Lors du référendum et du premier tour de l’élection présidentielle, un réseau sophistiqué d’achat de voix financé par la Russie a été révélé. L’opération était dirigée par l’oligarque moldave Ilan Shor, en fuite vers la Russie après avoir été reconnu coupable d’une fraude d’un milliard de dollars contre des banques moldaves.
Le jour du second tour, des alertes à la bombe dans plusieurs bureaux de vote de la diaspora ont été dénoncées, notamment par Annalena Baerbock, ministre allemande des Affaires étrangères. «Il semble que rien ne puisse arrêter Vladimir Poutine, même dans un pays démocratique. »
Tous les dirigeants européens applaudissent l’élection de Maia Sandu, du Français Emmanuel Macron au Polonais Donald Tusk. Pour sa part, le président américain Joe Biden a déclaré : « La Russie a tenté de saper la démocratie moldave, mais elle a échoué. »
Pourtant, si la Russie gagne sa guerre contre l’Ukraine, les Moldaves craignent d’être la prochaine cible de Poutine. Un consortium de journalistes européens a révélé un dossier secret du Kremlin selon lequel Moscou envisage de reprendre le contrôle politique de la Moldavie d’ici 2030.

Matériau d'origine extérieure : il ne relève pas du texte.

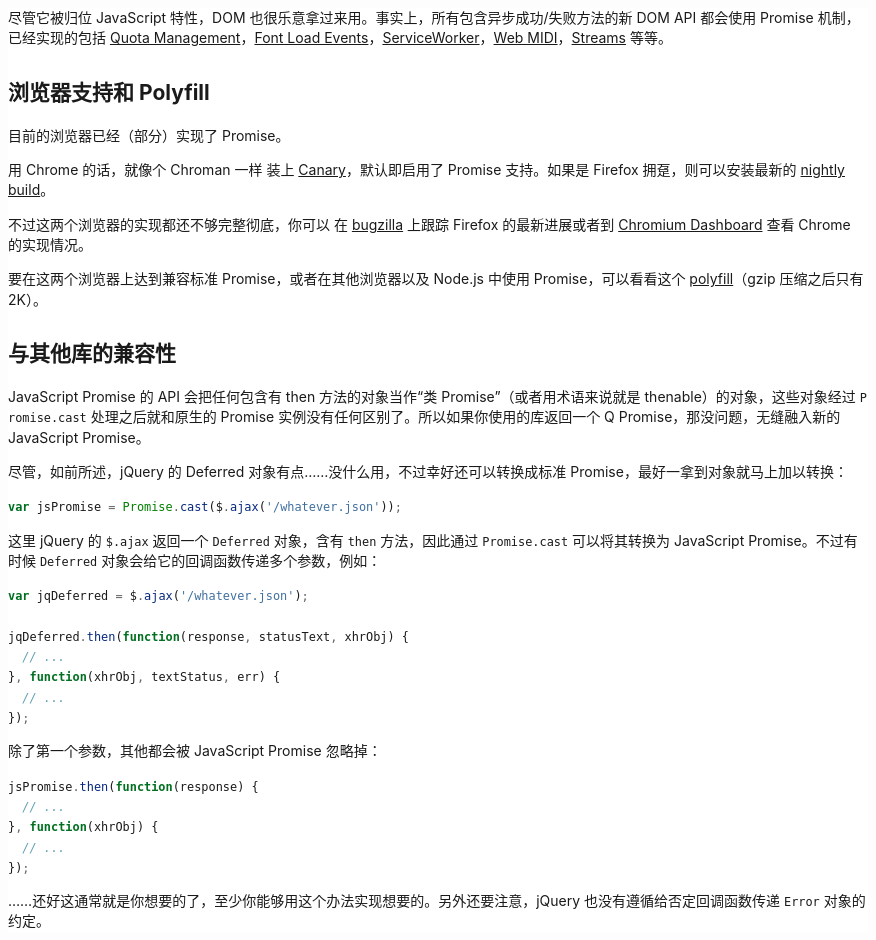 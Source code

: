 尽管它被归位 JavaScript 特性，DOM 也很乐意拿过来用。事实上，所有包含异步成功/失败方法的新 DOM API 都会使用 Promise 机制，已经实现的包括 [Quota Management](https://dvcs.w3.org/hg/quota/raw-file/tip/Overview.html#idl-def-StorageQuota)，[Font Load Events](http://dev.w3.org/csswg/css-font-loading/#font-face-set-ready)，[ServiceWorker](https://github.com/slightlyoff/ServiceWorker/blob/cf459d473ae09f6994e8539113d277cbd2bce939/service_worker.ts#L17)，[Web MIDI](http://webaudio.github.io/web-midi-api/#widl-Navigator-requestMIDIAccess-Promise-MIDIOptions-options)，[Streams](https://github.com/whatwg/streams#basereadablestream) 等等。

## 浏览器支持和 Polyfill ##

目前的浏览器已经（部分）实现了 Promise。

用 Chrome 的话，就像个 Chroman 一样 装上 [Canary](https://www.google.com/intl/en/chrome/browser/canary.html)，默认即启用了 Promise 支持。如果是 Firefox 拥趸，则可以安装最新的 [nightly build](http://nightly.mozilla.org/)。

不过这两个浏览器的实现都还不够完整彻底，你可以 在 [bugzilla](https://bugzilla.mozilla.org/show_bug.cgi?id=918806) 上跟踪 Firefox 的最新进展或者到 [Chromium Dashboard](http://www.chromestatus.com/features/5681726336532480) 查看 Chrome 的实现情况。

要在这两个浏览器上达到兼容标准 Promise，或者在其他浏览器以及 Node.js 中使用 Promise，可以看看这个 [polyfill](https://github.com/jakearchibald/ES6-Promises/blob/master/README.md)（gzip 压缩之后只有 2K）。

## 与其他库的兼容性 ##

JavaScript Promise 的 API 会把任何包含有 then 方法的对象当作“类 Promise”（或者用术语来说就是 thenable）的对象，这些对象经过 `Promise.cast` 处理之后就和原生的 Promise 实例没有任何区别了。所以如果你使用的库返回一个 Q Promise，那没问题，无缝融入新的 JavaScript Promise。

尽管，如前所述，jQuery 的 Deferred 对象有点……没什么用，不过幸好还可以转换成标准 Promise，最好一拿到对象就马上加以转换：

```javascript
var jsPromise = Promise.cast($.ajax('/whatever.json'));
```

这里 jQuery 的 `$.ajax` 返回一个 `Deferred` 对象，含有 `then` 方法，因此通过 `Promise.cast` 可以将其转换为 JavaScript Promise。不过有时候 `Deferred` 对象会给它的回调函数传递多个参数，例如：

```javascript
var jqDeferred = $.ajax('/whatever.json');

jqDeferred.then(function(response, statusText, xhrObj) {
  // ...
}, function(xhrObj, textStatus, err) {
  // ...
});
```

除了第一个参数，其他都会被 JavaScript Promise 忽略掉：

```javascript
jsPromise.then(function(response) {
  // ...
}, function(xhrObj) {
  // ...
});
```

……还好这通常就是你想要的了，至少你能够用这个办法实现想要的。另外还要注意，jQuery 也没有遵循给否定回调函数传递 `Error` 对象的约定。
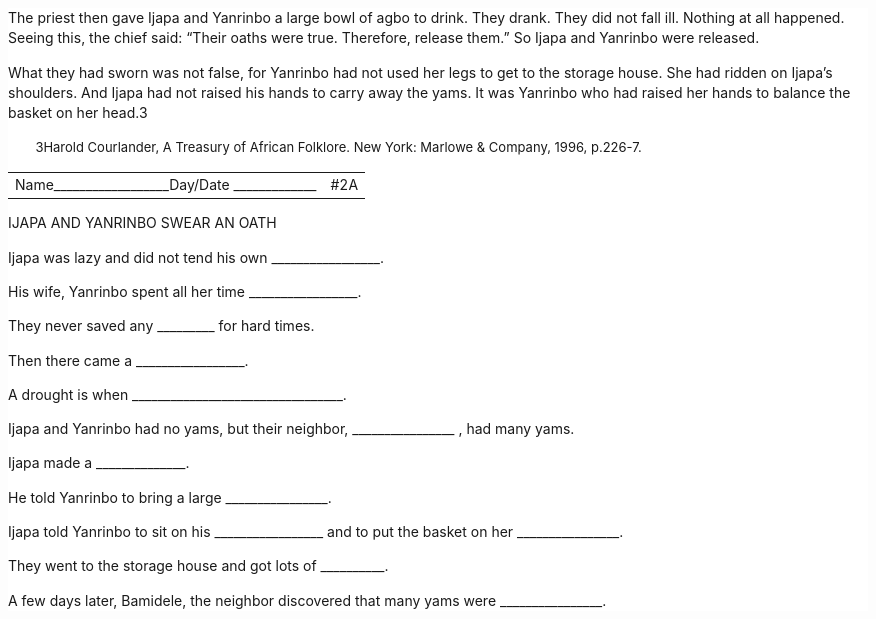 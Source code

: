 <p>
The priest then gave Ijapa and Yanrinbo a large bowl of agbo to drink.  They drank.  They did not fall ill.  Nothing at all happened.  Seeing this, the chief said: “Their oaths were true.  Therefore, release them.”  So Ijapa and Yanrinbo were released.
</p>
<p>
What they had sworn was not false, for Yanrinbo had not used her legs to get to the storage house.  She had ridden on Ijapa’s shoulders.  And Ijapa had not raised his hands to carry away the yams.  It was Yanrinbo who had raised her hands to balance the basket on her head.3
</p>
<p>
<font size="-1">
<font color="#ffffff" style="visibility:hidden;">
____
</font>
3Harold Courlander, A Treasury of African Folklore. New York: Marlowe &amp; Company, 1996, p.226-7.
</font>
</p>
<table border="0">
<tr>
<td>
Name__________________Day/Date _____________
</td>
<td>
#2A
</td>
</tr>
</table>
IJAPA AND YANRINBO SWEAR AN OATH
<p>
Ijapa was lazy and did not tend his own _________________.
</p>
<p>
His wife, Yanrinbo spent all her time _________________.
</p>
<p>
They never saved any _________ for hard times.
</p>
<p>
Then there came a _________________.
</p>
<p>
A drought is when _________________________________.
</p>
<p>
Ijapa and Yanrinbo had no yams, but their neighbor, ________________ , had many yams.
</p>
<p>
Ijapa made a ______________.
</p>
<p>
He told Yanrinbo to bring a large ________________.
</p>
<p>
Ijapa told Yanrinbo to sit on his _________________ and to put the basket on her ________________.
</p>
<p>
They went to the storage house and got lots of __________.
</p>
<p>
A few days later, Bamidele, the neighbor discovered that many yams were ________________.
</p>
<p> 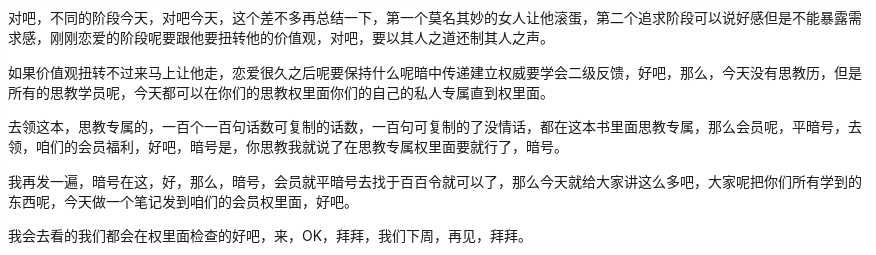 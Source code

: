 对吧，不同的阶段今天，对吧今天，这个差不多再总结一下，第一个莫名其妙的女人让他滚蛋，第二个追求阶段可以说好感但是不能暴露需求感，刚刚恋爱的阶段呢要跟他要扭转他的价值观，对吧，要以其人之道还制其人之声。

如果价值观扭转不过来马上让他走，恋爱很久之后呢要保持什么呢暗中传递建立权威要学会二级反馈，好吧，那么，今天没有思教历，但是所有的思教学员呢，今天都可以在你们的思教权里面你们的自己的私人专属直到权里面。

去领这本，思教专属的，一百个一百句话数可复制的话数，一百句可复制的了没情话，都在这本书里面思教专属，那么会员呢，平暗号，去领，咱们的会员福利，好吧，暗号是，你思教我就说了在思教专属权里面要就行了，暗号。

我再发一遍，暗号在这，好，那么，暗号，会员就平暗号去找于百百令就可以了，那么今天就给大家讲这么多吧，大家呢把你们所有学到的东西呢，今天做一个笔记发到咱们的会员权里面，好吧。

我会去看的我们都会在权里面检查的好吧，来，OK，拜拜，我们下周，再见，拜拜。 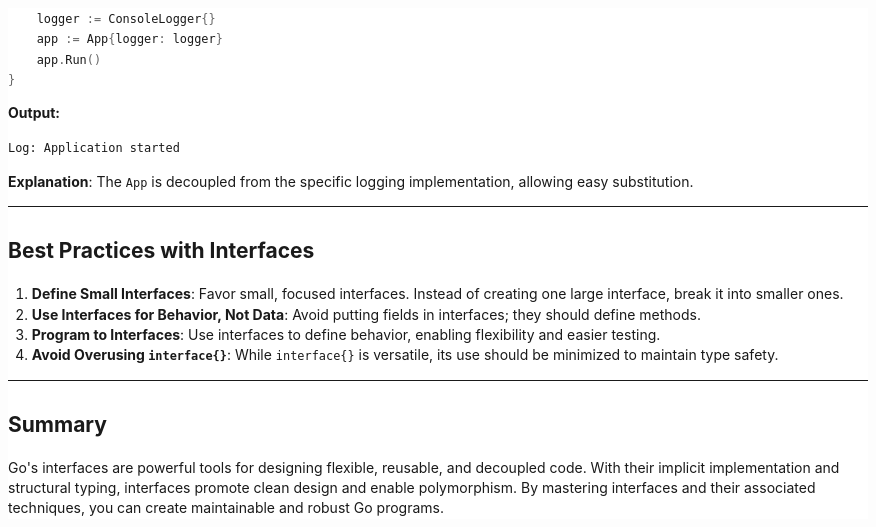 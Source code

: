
 ```go
	logger := ConsoleLogger{}
	app := App{logger: logger}
	app.Run()
}
```

**Output:**
```
Log: Application started
```

**Explanation**: The `App` is decoupled from the specific logging implementation, allowing easy substitution.

---

## **Best Practices with Interfaces**

1. **Define Small Interfaces**: Favor small, focused interfaces. Instead of creating one large interface, break it into smaller ones.
2. **Use Interfaces for Behavior, Not Data**: Avoid putting fields in interfaces; they should define methods.
3. **Program to Interfaces**: Use interfaces to define behavior, enabling flexibility and easier testing.
4. **Avoid Overusing `interface{}`**: While `interface{}` is versatile, its use should be minimized to maintain type safety.

---

## **Summary**

Go's interfaces are powerful tools for designing flexible, reusable, and decoupled code. With their implicit implementation and structural typing, interfaces promote clean design and enable polymorphism. By mastering interfaces and their associated techniques, you can create maintainable and robust Go programs. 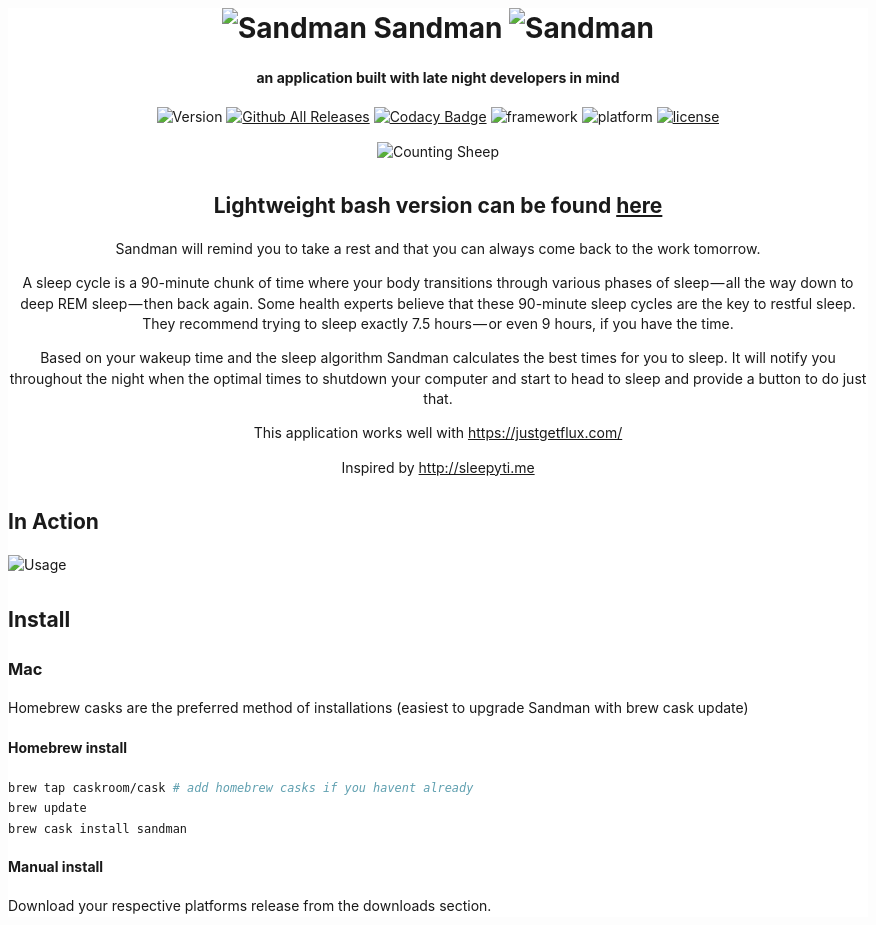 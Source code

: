 <div align="center">

 # ![Sandman](https://github.com/alexanderepstein/Sandman/blob/master/assets/sleep_github.png) Sandman ![Sandman](https://github.com/alexanderepstein/Sandman/blob/master/assets/sleep_github.png)

 ####  an application built with late night developers in mind

![Version](https://img.shields.io/github/release/alexanderepstein/Sandman/all.svg) [![Github All Releases](https://img.shields.io/github/downloads/alexanderepstein/Sandman/total.svg)]()  [![Codacy Badge](https://api.codacy.com/project/badge/Grade/12b7f0ba50924e73b3efba2927a8c3ea)](https://www.codacy.com/app/alexanderepstein/Sandman?utm_source=github.com&amp;utm_medium=referral&amp;utm_content=alexanderepstein/Sandman&amp;utm_campaign=Badge_Grade)  ![framework](https://img.shields.io/badge/framework-electron-blue.svg)  ![platform](https://img.shields.io/badge/platform-crossplatform-lightgrey.svg)  [![license](https://img.shields.io/github/license/mashape/apistatus.svg?style=plastic)]()


 ![Counting Sheep](https://github.com/alexanderepstein/Sandman/blob/master/assets/giphy.gif)

 ## Lightweight bash version can be found <a href="https://github.com/alexanderepstein/Sandman-Lite">here</a>

 Sandman will remind you to take a rest and that you can always come back to the work tomorrow.

A sleep cycle is a 90-minute chunk of time where your body transitions through various phases of sleep — all the way down to deep REM sleep — then back again. Some health experts believe that these 90-minute sleep cycles are the key to restful sleep. They recommend trying to sleep exactly 7.5 hours — or even 9 hours, if you have the time.


Based on your wakeup time and the sleep algorithm Sandman calculates the best times for you to sleep. It will notify you throughout the night when the optimal times to shutdown your computer and start to head to sleep and provide a button to do just that.

This application works well with https://justgetflux.com/

Inspired by http://sleepyti.me

</div>

## In Action

![Usage](https://github.com/alexanderepstein/Sandman/blob/master/assets/Usage.gif)



## Install

### Mac
Homebrew casks are the preferred method of installations (easiest to upgrade Sandman with brew cask update)

#### Homebrew install
```bash
brew tap caskroom/cask # add homebrew casks if you havent already
brew update
brew cask install sandman
```
#### Manual install
Download your respective platforms release from the downloads section.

L’élection de Donald Trump deux jours après la victoire de Maia Sandu n’est pas rassurante, la future présidente remettant en cause l’aide américaine à l’Ukraine et ayant promis de résoudre cette guerre « en 24 heures ». Ce qui pourrait rendre la petite Moldavie plus vulnérable face à Vladimir Poutine et ses alliés.